Nancy Skolos
Nancy Skolos works with her partner/husband Thomas Wedell to diminish the boundaries between graphic design and photography—creating collaged three-dimensional images influenced by modern painting, technology and architecture. The studio’s work came into its own during the 1980s with clients in the Boston area including Kloss Video Corporation, Boston Acoustics and Digital Equipment Corporation, where the team’s surreal photographic concepts combined with rational typographic structures gave voice to such concepts as “software.” An Eye Magazine feature on the studio labeled their attitude “techno-cubist.”
Skolos is an AIGA Medalist and AIGA Fellow and an elected member of AGI. The studio has received numerous awards, including gold, silver and bronze prizes in the Warsaw, Lahti and Toyama Poster Biennials and Triennials, and has been widely published and exhibited. Skolos + Wedell posters are included in the graphic design collections of the Museum of Modern Art, the Metropolitan Museum of Art, the Cooper Hewitt Smithsonian Design Museum, the Library of Congress, the Victoria and Albert Museum, the Israel Museum, the Museum für Gestaltung, the National Museum in Poznan and many others. They have authored two books: Type, Image, Message (Rockport, 2006) and Graphic Design Process (Laurence King, 2012).
Courses
Fall 2024 Courses
GRAPH 332G-01
GRADUATE TYPOGRAPHY STUDIO I
SECTION DESCRIPTION
Graduate Typography I through III (GRAPH-332G/342G/352G) are a sequence of courses that focus on the subject of typography. This sequence covers the fundamentals of typography, its theory, practice, technology and history. Studies range from introductory through advanced levels. Grad Typography I includes: the study of letterforms, type design, proportion, hierarchy, legibility, and structures for composition of multiple type elements. Aspects of contemporary practice and theory are integrated into research and discussion.
Majors are pre-registered for this course by the department. Enrollment is limited to Graduate Graphic Design Students.
Major Requirement | MFA Graphic Design (3yr)
Spring 2025 Courses
GRAPH 3211-01
COLOR + SURFACE
SECTION DESCRIPTION
Color is a phenomenon of light and pigment and is an expressive and symbolic component of art and design. Color exists in myriad forms: as ink on paper, as pixels on computers, paint on canvas, as light on screens, and reflected off surfaces of objects both natural and man-made. Through a series of exercises and assignments, students in this class will explore the power of color-seeing color in action as well as examining and creating color relationships and operations. Students will rotate through two faculty for six weeks each, and in doing so, explore how designers utilize color and how color gets applied to surfaces. Students will develop a general understanding of color theory and applied color through observation and articulation. These techniques and skills will serve as a complement to your other required core courses. A blend of lectures, demonstrations, studio exercises, assignments, and critiques, will allow students to observe, articulate, analyze, and practice the use of color.

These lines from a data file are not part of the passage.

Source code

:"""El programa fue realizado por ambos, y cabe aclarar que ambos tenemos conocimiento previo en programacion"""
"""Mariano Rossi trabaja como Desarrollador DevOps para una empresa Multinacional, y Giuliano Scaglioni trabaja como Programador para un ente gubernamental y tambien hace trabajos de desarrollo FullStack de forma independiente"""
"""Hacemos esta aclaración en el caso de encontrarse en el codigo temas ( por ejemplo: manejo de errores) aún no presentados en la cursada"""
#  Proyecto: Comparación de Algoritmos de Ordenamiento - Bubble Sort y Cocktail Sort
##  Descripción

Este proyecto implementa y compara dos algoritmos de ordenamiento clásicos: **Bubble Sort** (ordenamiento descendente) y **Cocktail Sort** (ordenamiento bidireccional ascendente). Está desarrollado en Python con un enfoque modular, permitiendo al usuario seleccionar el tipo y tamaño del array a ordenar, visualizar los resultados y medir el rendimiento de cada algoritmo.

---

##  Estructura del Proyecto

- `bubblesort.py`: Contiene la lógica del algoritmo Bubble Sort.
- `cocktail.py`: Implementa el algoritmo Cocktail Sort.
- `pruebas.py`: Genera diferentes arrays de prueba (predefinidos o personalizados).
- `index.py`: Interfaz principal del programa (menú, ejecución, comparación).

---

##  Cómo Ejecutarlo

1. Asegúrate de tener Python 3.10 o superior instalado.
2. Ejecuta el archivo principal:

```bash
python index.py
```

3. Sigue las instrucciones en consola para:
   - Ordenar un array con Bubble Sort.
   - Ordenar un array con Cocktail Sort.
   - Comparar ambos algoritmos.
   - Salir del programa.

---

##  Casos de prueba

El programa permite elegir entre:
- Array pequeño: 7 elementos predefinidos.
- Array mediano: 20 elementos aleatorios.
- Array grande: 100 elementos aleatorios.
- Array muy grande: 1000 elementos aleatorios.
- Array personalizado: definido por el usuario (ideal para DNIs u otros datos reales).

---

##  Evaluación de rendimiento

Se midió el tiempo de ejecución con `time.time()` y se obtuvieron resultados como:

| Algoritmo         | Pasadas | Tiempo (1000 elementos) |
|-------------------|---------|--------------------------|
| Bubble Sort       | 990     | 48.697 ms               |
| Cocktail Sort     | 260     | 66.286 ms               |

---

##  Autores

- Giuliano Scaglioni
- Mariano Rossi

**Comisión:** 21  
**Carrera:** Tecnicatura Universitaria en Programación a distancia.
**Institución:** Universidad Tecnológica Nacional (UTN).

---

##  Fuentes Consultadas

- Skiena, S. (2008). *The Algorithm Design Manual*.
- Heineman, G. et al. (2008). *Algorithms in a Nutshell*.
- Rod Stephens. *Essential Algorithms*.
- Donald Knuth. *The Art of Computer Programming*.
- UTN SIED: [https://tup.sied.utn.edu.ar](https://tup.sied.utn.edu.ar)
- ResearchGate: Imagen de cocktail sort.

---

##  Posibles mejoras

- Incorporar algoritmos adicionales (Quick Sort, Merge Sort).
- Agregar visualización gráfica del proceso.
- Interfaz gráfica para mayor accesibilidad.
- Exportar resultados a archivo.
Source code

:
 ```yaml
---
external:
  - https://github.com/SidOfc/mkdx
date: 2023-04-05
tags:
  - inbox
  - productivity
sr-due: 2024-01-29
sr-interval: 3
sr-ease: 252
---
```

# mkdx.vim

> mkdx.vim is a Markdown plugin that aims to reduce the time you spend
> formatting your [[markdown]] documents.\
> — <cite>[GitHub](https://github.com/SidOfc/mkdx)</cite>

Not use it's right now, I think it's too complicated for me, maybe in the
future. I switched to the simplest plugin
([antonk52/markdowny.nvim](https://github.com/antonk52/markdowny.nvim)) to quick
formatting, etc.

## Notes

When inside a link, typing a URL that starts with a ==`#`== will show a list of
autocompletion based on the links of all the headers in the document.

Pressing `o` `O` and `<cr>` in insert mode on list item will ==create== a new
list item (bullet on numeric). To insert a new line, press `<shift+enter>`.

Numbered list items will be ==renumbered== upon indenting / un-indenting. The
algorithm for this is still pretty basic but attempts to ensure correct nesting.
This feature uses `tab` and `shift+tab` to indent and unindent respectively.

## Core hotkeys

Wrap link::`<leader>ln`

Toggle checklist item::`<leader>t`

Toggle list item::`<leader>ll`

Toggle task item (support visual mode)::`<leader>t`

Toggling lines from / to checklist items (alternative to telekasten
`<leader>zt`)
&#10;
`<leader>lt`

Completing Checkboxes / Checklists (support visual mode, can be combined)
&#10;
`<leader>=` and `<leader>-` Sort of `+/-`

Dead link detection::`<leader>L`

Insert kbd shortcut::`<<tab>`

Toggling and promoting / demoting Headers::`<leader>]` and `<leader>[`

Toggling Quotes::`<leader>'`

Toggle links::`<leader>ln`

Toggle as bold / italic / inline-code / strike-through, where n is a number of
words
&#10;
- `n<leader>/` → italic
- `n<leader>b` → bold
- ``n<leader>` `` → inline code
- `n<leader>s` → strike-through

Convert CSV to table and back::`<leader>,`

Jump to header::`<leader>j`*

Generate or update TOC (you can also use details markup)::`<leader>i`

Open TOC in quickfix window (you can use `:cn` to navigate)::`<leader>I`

Majors are pre-registered for this course by the department. Enrollment is limited to Sophomore Graphic Design Students.
Major Requirement | BFA Graphic Design
GRAPH 3211-05
COLOR + SURFACE
SECTION DESCRIPTION
Color is a phenomenon of light and pigment and is an expressive and symbolic component of art and design. Color exists in myriad forms: as ink on paper, as pixels on computers, paint on canvas, as light on screens, and reflected off surfaces of objects both natural and man-made. Through a series of exercises and assignments, students in this class will explore the power of color-seeing color in action as well as examining and creating color relationships and operations. Students will rotate through two faculty for six weeks each, and in doing so, explore how designers utilize color and how color gets applied to surfaces. Students will develop a general understanding of color theory and applied color through observation and articulation. These techniques and skills will serve as a complement to your other required core courses. A blend of lectures, demonstrations, studio exercises, assignments, and critiques, will allow students to observe, articulate, analyze, and practice the use of color.
Majors are pre-registered for this course by the department. Enrollment is limited to Sophomore Graphic Design Students.